## What to do
In the records below, how many lines hold the string "kvmtool"? Give only the number.

## Extracted data

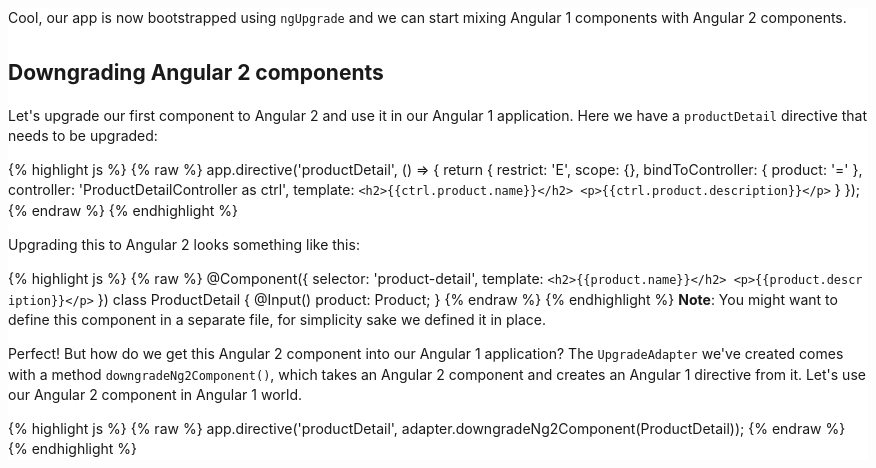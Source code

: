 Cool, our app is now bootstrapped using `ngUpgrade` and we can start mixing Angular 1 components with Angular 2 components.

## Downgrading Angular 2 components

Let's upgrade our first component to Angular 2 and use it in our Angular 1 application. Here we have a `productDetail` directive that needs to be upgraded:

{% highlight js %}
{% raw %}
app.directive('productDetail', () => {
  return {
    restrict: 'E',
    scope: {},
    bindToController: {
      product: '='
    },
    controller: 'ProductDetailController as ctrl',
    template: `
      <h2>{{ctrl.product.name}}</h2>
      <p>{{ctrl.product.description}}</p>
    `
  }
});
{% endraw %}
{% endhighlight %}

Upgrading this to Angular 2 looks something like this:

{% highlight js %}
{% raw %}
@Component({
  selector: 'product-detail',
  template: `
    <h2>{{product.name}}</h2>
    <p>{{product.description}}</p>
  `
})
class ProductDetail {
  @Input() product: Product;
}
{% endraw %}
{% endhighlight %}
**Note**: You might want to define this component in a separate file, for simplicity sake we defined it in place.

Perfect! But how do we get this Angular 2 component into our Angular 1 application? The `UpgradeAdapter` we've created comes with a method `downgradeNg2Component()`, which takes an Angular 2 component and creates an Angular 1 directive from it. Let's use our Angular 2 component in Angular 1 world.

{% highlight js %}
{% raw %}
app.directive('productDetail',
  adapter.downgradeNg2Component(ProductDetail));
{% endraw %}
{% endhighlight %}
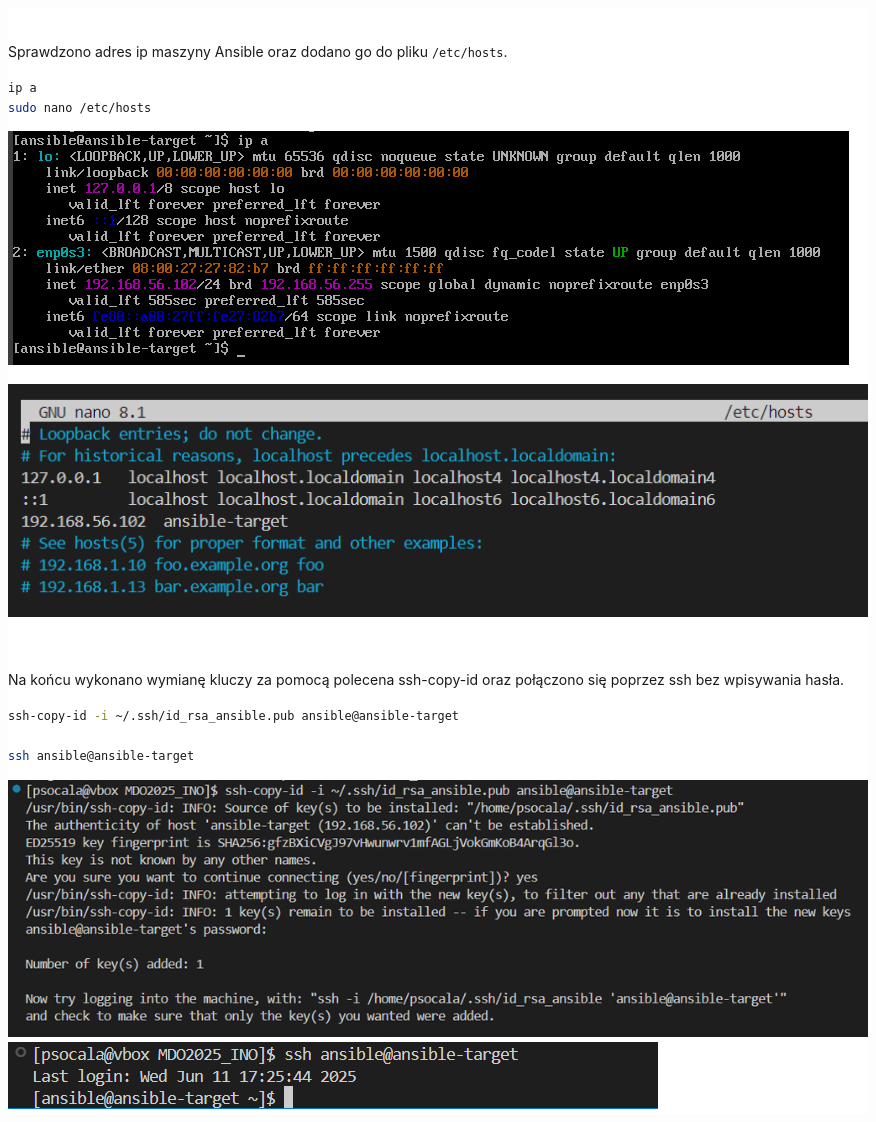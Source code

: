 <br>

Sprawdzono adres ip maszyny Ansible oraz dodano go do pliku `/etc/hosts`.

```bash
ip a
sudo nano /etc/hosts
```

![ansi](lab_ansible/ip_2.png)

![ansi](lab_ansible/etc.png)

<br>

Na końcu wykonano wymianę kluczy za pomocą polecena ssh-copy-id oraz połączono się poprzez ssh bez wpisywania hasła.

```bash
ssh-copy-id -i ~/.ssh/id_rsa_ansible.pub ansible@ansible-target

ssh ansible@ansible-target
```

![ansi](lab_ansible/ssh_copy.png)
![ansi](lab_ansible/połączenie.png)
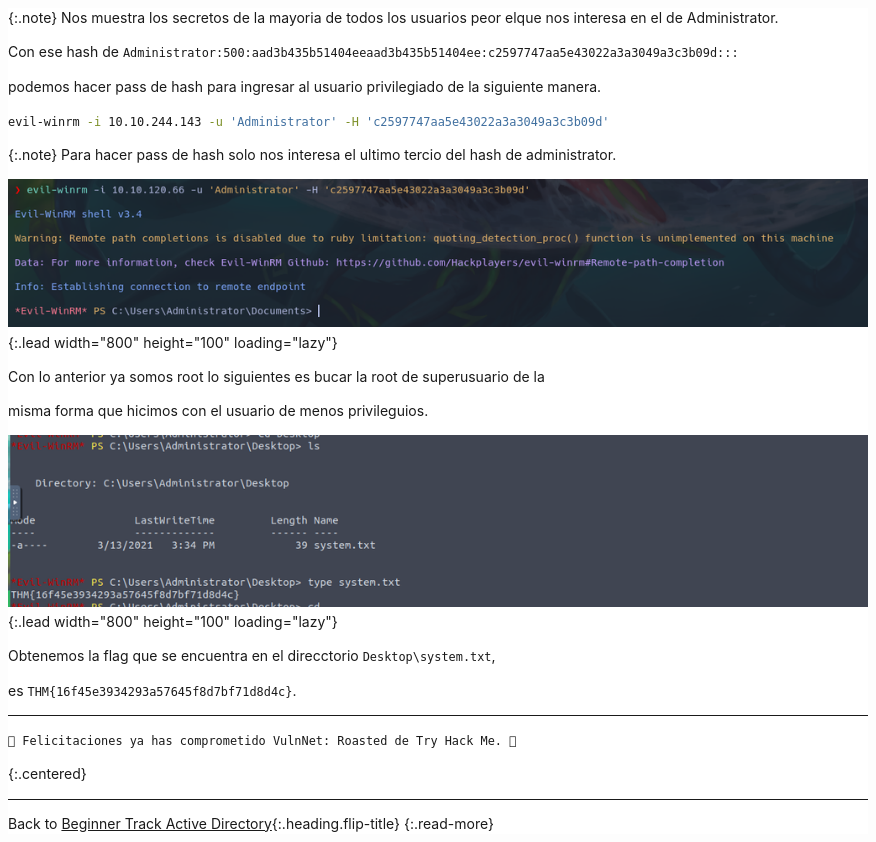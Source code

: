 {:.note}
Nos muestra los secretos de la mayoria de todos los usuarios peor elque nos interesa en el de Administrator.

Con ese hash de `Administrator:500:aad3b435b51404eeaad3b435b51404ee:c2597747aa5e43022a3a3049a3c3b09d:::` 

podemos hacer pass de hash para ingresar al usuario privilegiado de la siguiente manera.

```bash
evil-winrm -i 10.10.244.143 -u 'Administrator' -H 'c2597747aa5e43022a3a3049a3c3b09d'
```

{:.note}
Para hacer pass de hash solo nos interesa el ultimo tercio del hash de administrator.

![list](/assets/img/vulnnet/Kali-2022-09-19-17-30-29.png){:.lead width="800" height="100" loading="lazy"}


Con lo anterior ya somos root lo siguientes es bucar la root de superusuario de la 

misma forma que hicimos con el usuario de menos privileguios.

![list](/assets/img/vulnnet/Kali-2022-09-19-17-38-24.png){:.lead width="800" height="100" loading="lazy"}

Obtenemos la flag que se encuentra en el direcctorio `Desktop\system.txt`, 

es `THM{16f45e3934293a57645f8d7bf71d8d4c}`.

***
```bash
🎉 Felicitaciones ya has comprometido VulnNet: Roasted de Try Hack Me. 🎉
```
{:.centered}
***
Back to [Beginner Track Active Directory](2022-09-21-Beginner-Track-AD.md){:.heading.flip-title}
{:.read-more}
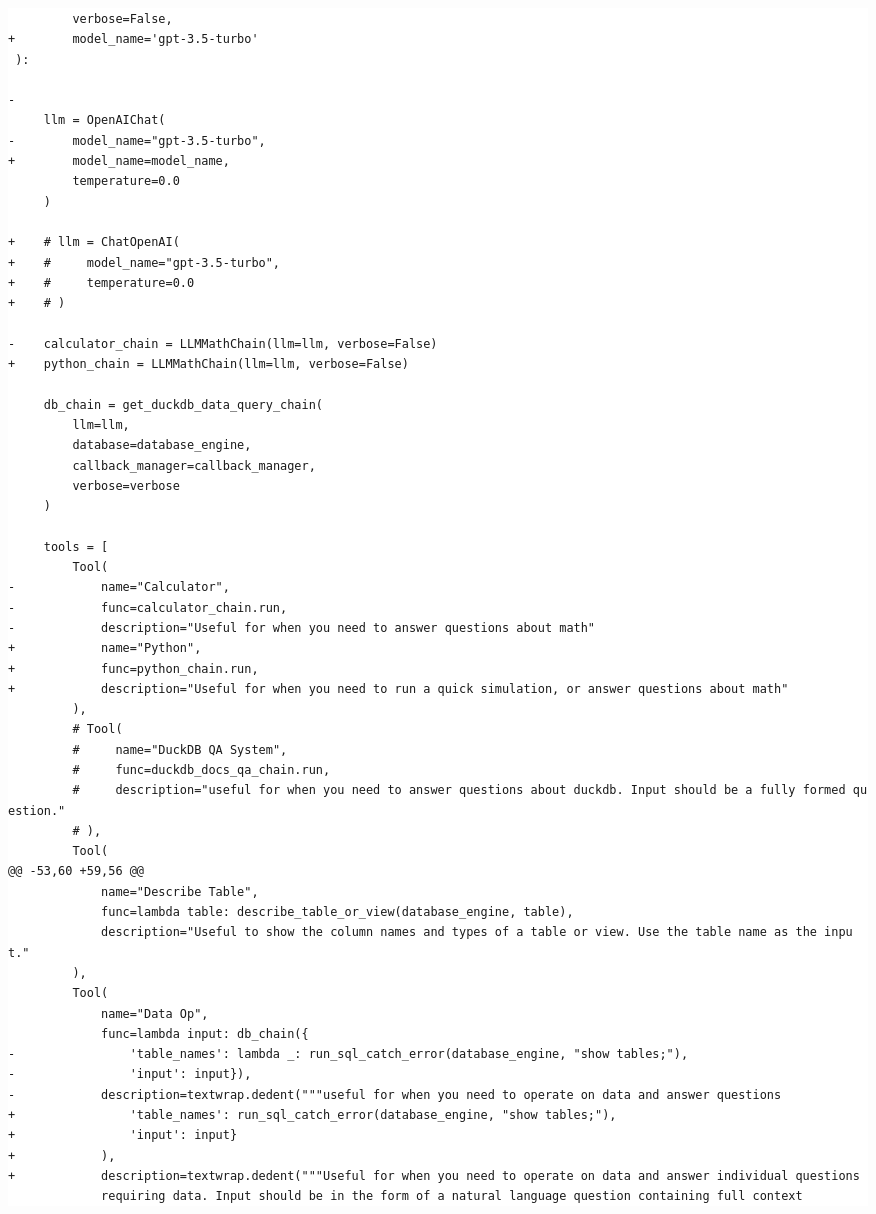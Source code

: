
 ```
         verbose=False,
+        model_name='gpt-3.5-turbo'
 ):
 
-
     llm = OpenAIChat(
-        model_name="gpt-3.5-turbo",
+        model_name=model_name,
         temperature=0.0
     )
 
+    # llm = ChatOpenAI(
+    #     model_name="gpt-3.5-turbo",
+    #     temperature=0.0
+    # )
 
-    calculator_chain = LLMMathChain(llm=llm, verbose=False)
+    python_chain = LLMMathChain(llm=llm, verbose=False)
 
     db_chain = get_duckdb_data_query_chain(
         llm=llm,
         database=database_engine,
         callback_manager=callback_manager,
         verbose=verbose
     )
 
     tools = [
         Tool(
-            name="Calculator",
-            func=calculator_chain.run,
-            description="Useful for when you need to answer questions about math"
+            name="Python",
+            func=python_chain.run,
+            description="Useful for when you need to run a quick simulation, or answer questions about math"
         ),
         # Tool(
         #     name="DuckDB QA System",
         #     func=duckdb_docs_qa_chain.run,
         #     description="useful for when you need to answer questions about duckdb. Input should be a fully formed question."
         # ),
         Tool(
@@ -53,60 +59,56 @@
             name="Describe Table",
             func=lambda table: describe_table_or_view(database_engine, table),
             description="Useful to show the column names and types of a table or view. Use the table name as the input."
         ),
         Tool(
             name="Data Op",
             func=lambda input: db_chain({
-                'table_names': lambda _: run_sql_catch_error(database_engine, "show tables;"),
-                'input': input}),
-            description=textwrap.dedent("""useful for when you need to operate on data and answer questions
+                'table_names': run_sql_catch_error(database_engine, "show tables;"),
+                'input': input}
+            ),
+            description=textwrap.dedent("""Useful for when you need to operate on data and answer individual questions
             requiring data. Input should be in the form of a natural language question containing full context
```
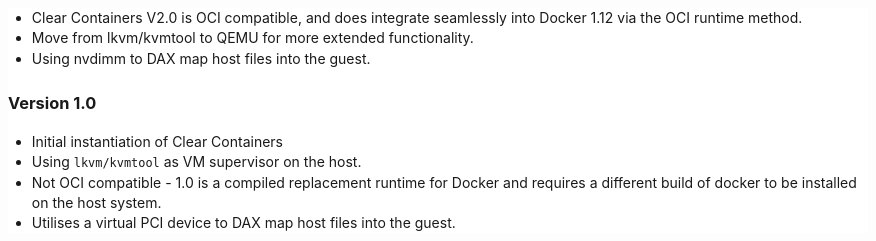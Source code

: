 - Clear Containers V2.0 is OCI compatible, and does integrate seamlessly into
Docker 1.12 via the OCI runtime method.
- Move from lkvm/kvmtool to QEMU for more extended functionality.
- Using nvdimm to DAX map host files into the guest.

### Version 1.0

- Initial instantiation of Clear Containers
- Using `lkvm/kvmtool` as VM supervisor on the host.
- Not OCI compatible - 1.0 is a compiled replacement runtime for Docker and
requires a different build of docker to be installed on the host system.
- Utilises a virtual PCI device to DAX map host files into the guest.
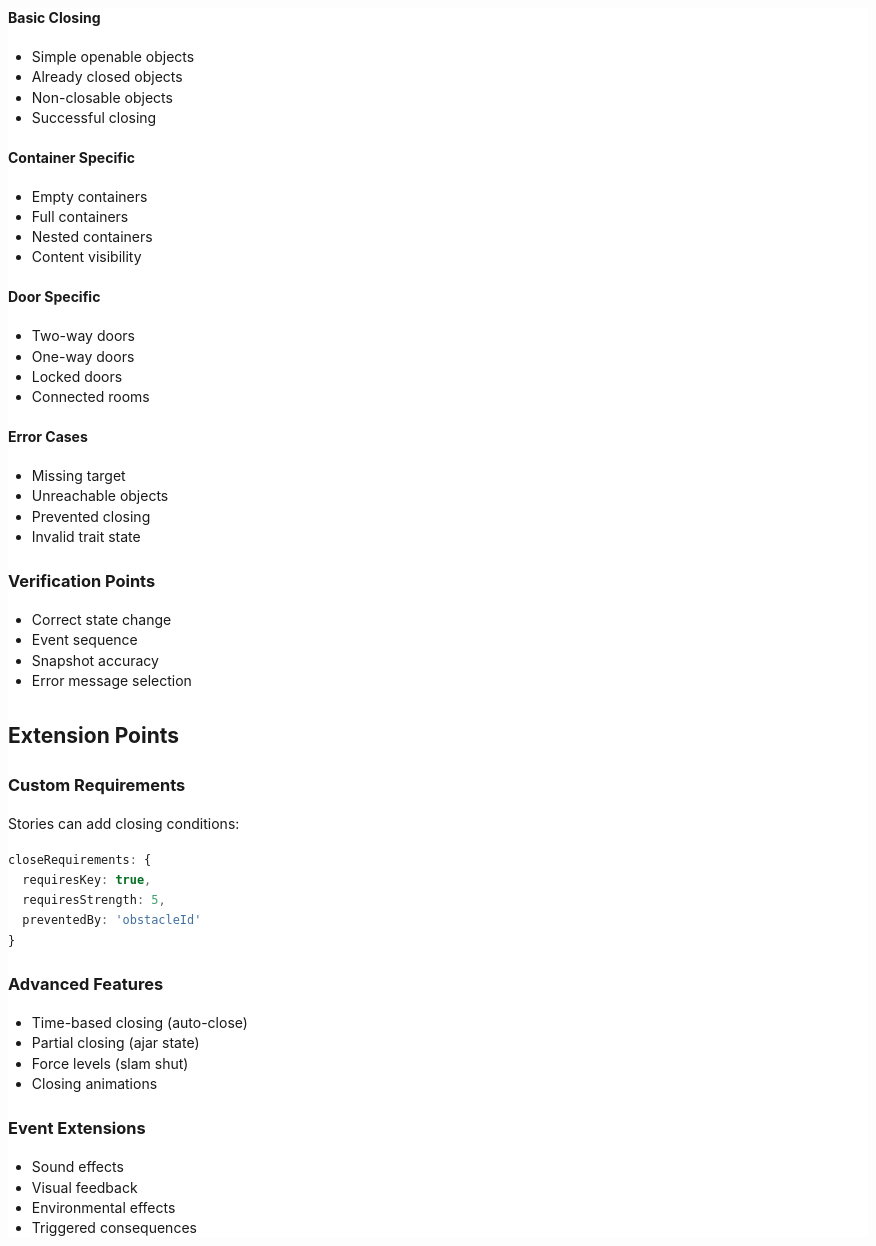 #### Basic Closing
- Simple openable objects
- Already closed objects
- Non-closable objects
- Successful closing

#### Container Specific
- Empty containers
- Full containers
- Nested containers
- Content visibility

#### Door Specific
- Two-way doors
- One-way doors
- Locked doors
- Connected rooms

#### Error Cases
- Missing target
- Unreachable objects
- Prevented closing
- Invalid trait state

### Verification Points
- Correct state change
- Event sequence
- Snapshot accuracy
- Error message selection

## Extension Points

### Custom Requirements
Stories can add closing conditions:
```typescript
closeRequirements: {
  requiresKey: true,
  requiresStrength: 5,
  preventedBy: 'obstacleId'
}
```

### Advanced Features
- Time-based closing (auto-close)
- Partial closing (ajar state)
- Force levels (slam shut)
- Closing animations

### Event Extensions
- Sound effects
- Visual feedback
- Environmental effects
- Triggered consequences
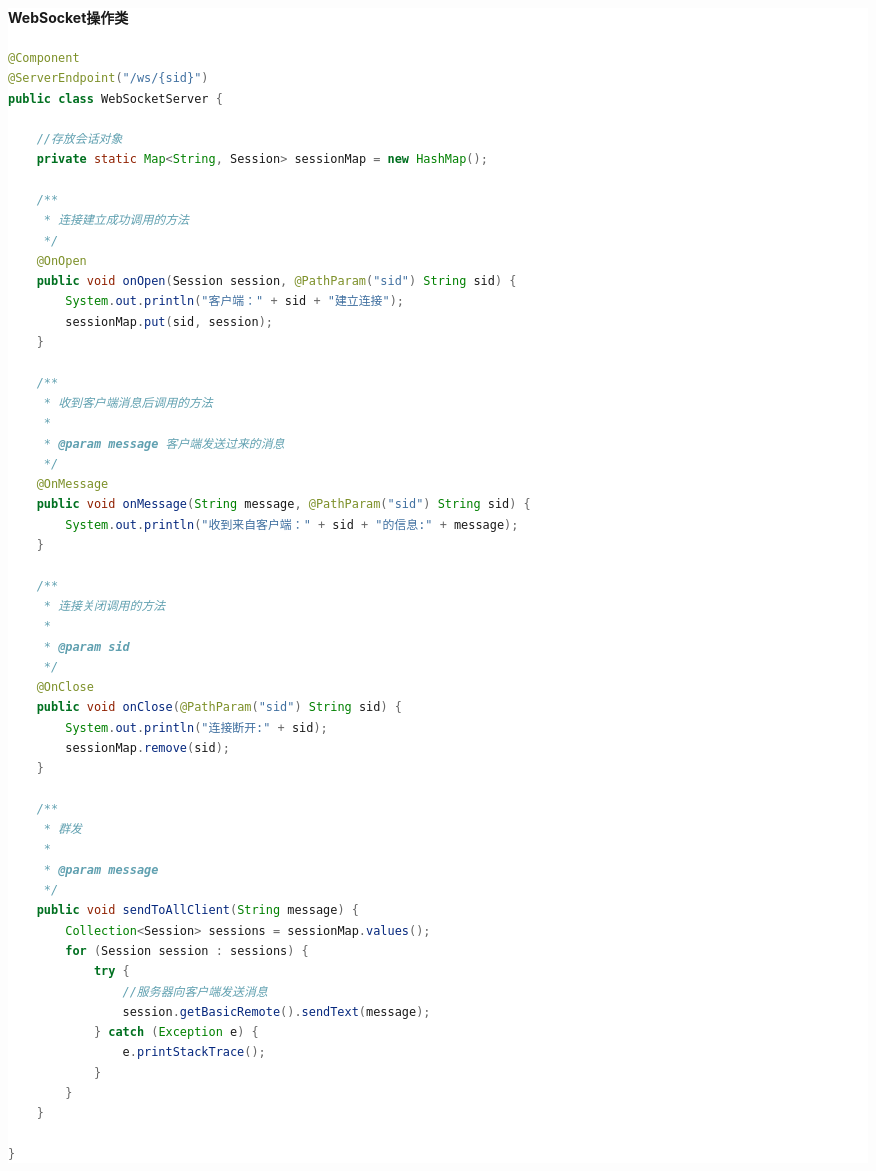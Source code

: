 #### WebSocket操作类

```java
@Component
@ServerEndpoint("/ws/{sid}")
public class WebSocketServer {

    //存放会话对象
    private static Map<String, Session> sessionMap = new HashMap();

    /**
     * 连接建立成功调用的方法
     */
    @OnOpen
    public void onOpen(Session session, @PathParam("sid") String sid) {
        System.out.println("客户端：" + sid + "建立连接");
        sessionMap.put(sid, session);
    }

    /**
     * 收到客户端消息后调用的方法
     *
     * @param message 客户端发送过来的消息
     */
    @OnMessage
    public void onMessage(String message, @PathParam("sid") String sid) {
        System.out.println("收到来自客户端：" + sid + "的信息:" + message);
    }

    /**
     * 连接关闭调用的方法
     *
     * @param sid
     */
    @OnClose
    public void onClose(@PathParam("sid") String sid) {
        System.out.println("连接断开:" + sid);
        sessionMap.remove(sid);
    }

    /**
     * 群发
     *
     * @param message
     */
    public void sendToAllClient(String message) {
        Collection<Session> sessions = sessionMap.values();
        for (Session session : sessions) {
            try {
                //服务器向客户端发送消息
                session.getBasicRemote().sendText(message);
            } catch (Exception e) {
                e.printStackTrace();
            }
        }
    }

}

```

## Expected answer
2